- Work request
Say how many of the lines below contain the word "fleeting"; nothing else belongs in the answer.

*** Material shown ***

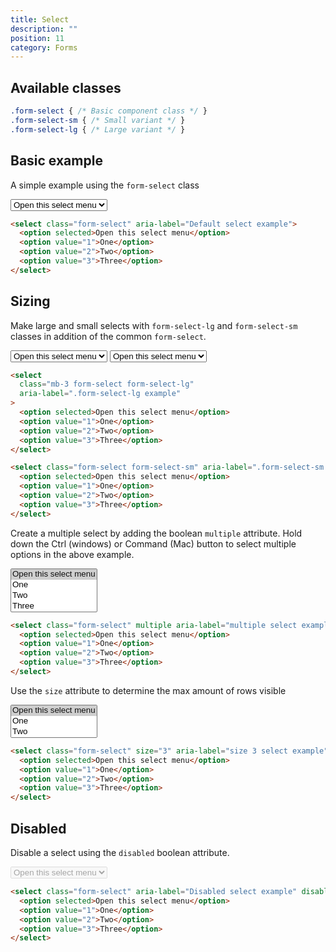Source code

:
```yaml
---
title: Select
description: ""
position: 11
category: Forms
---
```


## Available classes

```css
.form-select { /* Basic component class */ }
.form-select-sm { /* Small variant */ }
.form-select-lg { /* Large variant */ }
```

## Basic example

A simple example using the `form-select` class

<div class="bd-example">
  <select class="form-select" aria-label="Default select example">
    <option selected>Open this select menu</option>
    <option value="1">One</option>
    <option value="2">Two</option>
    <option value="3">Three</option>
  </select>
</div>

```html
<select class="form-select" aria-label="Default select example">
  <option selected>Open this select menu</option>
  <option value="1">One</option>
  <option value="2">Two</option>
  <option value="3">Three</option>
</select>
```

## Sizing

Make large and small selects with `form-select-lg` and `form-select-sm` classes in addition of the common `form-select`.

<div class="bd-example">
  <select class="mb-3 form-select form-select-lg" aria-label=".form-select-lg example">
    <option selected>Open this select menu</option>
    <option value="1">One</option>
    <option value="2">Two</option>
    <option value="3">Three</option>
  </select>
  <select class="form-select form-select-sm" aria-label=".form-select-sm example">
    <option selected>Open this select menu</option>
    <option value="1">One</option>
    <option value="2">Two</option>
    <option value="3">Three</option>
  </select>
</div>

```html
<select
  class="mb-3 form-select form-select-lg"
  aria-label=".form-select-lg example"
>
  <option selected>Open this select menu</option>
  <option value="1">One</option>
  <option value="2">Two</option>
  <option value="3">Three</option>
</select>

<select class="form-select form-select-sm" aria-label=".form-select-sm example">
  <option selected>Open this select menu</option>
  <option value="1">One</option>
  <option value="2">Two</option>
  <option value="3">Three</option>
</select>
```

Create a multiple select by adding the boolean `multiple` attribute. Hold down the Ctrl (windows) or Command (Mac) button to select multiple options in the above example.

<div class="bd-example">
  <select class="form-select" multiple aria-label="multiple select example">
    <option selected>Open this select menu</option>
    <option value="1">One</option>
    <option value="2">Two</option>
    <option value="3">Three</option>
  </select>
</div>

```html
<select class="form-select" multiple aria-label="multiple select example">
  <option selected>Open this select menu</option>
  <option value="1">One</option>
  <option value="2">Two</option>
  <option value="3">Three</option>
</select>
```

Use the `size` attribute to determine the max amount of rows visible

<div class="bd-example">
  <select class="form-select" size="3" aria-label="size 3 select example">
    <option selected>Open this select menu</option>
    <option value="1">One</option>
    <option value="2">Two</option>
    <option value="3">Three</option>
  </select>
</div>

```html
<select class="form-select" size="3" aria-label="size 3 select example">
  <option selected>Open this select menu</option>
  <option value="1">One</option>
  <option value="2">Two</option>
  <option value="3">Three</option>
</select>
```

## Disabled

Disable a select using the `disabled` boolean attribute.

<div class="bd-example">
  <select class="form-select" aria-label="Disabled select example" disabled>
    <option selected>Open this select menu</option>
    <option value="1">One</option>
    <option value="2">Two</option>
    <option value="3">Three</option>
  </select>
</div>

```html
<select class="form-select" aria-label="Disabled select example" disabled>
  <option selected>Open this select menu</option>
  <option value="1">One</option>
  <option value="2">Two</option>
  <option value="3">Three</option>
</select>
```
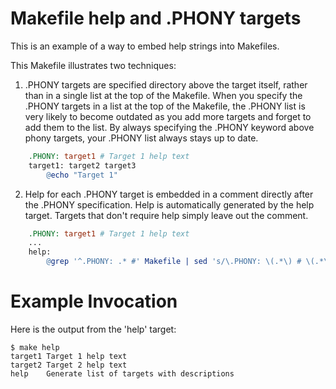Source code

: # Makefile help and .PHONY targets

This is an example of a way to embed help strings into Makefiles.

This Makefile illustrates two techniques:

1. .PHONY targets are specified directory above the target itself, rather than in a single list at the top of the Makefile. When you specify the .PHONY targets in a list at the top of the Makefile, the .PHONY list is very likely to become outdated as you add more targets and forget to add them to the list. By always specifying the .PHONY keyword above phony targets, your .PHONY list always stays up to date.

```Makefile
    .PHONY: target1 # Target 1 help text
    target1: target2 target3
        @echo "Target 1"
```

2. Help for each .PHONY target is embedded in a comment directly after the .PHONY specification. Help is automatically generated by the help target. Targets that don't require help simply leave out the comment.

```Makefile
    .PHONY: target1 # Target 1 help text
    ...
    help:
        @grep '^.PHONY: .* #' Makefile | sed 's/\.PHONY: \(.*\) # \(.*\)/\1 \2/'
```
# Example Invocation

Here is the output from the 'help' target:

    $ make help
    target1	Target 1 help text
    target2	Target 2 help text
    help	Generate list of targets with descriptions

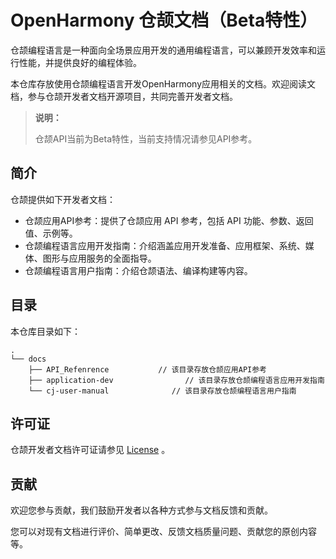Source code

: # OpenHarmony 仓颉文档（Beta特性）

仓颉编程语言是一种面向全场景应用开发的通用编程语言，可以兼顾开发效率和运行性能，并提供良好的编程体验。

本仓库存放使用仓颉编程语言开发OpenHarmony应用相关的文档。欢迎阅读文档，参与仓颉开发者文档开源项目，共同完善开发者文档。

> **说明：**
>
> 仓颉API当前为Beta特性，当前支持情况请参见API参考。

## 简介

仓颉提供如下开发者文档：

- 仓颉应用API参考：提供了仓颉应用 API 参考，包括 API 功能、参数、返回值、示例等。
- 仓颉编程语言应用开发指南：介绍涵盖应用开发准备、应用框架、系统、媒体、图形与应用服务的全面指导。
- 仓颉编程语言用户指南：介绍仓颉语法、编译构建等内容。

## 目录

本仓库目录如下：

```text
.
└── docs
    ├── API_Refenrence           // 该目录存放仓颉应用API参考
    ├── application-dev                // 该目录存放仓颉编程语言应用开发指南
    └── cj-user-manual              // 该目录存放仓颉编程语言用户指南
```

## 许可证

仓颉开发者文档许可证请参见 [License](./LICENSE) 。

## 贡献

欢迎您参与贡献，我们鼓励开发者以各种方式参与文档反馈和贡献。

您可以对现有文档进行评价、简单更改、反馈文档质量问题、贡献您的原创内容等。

***
*** Material shown ***

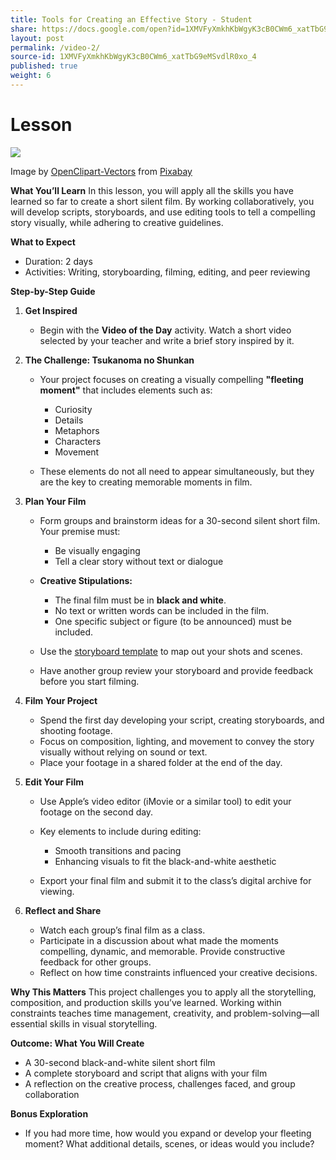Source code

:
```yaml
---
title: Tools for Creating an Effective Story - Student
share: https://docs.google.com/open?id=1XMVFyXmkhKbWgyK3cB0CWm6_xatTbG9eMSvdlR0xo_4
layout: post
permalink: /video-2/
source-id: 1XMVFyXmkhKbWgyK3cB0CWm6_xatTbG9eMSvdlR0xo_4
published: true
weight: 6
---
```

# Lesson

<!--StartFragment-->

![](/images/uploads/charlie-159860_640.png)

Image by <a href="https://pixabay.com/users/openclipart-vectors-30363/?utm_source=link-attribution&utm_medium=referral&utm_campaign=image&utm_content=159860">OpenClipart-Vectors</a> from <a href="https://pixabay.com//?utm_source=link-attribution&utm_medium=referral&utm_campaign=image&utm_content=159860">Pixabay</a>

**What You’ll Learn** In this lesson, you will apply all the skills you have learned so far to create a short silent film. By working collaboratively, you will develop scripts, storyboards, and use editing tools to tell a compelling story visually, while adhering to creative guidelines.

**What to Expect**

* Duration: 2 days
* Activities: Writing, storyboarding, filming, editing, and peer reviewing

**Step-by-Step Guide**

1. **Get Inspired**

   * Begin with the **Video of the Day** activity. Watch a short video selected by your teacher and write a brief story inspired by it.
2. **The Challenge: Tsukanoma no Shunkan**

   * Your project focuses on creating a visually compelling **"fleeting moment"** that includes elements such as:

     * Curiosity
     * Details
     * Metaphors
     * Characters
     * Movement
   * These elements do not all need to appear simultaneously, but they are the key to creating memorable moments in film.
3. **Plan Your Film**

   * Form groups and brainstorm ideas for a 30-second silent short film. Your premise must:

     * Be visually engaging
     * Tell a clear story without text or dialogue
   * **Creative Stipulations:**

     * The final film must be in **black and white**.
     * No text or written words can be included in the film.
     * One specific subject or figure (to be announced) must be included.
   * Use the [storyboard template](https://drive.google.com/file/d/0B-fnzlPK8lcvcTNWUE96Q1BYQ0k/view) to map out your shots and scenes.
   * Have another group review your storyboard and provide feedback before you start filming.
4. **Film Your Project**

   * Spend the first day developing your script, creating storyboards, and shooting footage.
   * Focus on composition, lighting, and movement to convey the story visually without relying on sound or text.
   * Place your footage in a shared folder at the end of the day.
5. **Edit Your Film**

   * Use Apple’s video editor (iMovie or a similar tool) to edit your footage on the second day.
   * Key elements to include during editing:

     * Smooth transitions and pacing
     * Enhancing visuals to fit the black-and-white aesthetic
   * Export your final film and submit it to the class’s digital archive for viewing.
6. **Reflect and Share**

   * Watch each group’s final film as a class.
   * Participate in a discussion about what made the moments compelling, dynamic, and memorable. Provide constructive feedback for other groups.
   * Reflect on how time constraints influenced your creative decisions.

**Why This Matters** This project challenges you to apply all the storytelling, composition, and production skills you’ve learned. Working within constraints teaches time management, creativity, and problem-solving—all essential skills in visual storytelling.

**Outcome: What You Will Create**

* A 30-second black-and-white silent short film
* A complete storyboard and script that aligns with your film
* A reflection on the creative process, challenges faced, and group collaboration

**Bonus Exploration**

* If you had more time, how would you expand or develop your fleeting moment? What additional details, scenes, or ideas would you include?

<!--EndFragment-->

***

- Solution to this exercise
2